◆ Problem to solve ◆
Run through the data and copy out every line that mentions the word "explained".

(Saved data entries)
= = = = = = =

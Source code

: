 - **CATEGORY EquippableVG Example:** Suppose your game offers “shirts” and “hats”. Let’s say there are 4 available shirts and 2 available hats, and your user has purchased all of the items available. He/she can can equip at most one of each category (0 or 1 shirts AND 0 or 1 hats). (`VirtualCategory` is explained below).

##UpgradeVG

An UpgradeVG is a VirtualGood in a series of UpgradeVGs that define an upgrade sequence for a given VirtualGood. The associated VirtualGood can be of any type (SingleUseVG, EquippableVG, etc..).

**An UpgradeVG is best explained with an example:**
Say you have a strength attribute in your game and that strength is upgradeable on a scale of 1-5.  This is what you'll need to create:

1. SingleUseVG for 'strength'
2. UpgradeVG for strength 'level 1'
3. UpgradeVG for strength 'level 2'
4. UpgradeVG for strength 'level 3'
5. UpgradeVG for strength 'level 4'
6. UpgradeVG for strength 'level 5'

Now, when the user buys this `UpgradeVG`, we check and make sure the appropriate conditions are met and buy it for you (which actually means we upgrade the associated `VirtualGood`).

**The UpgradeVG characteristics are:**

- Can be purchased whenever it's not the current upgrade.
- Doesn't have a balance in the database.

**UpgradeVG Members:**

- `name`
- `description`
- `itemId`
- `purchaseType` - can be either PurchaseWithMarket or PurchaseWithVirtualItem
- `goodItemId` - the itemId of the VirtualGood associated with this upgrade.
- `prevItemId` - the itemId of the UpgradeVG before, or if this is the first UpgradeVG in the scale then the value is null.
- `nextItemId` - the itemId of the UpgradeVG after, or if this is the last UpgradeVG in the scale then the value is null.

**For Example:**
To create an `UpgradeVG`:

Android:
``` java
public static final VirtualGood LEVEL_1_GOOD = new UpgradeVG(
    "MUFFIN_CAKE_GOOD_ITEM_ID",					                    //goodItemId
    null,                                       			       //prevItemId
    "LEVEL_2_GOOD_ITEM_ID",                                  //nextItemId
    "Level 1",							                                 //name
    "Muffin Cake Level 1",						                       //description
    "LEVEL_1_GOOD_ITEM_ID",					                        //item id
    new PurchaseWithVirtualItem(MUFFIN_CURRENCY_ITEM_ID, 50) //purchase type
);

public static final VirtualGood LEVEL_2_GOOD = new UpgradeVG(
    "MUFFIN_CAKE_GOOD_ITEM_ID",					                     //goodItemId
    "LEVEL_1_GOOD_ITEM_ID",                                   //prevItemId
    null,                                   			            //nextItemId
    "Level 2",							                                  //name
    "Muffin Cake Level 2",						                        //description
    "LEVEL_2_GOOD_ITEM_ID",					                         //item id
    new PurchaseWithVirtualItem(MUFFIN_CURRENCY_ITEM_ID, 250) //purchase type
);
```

= = = = = = =

◆ Your response ◆
: - **CATEGORY EquippableVG Example:** Suppose your game offers “shirts” and “hats”. Let’s say there are 4 available shirts and 2 available hats, and your user has purchased all of the items available. He/she can can equip at most one of each category (0 or 1 shirts AND 0 or 1 hats). (`VirtualCategory` is explained below).
**An UpgradeVG is best explained with an example:**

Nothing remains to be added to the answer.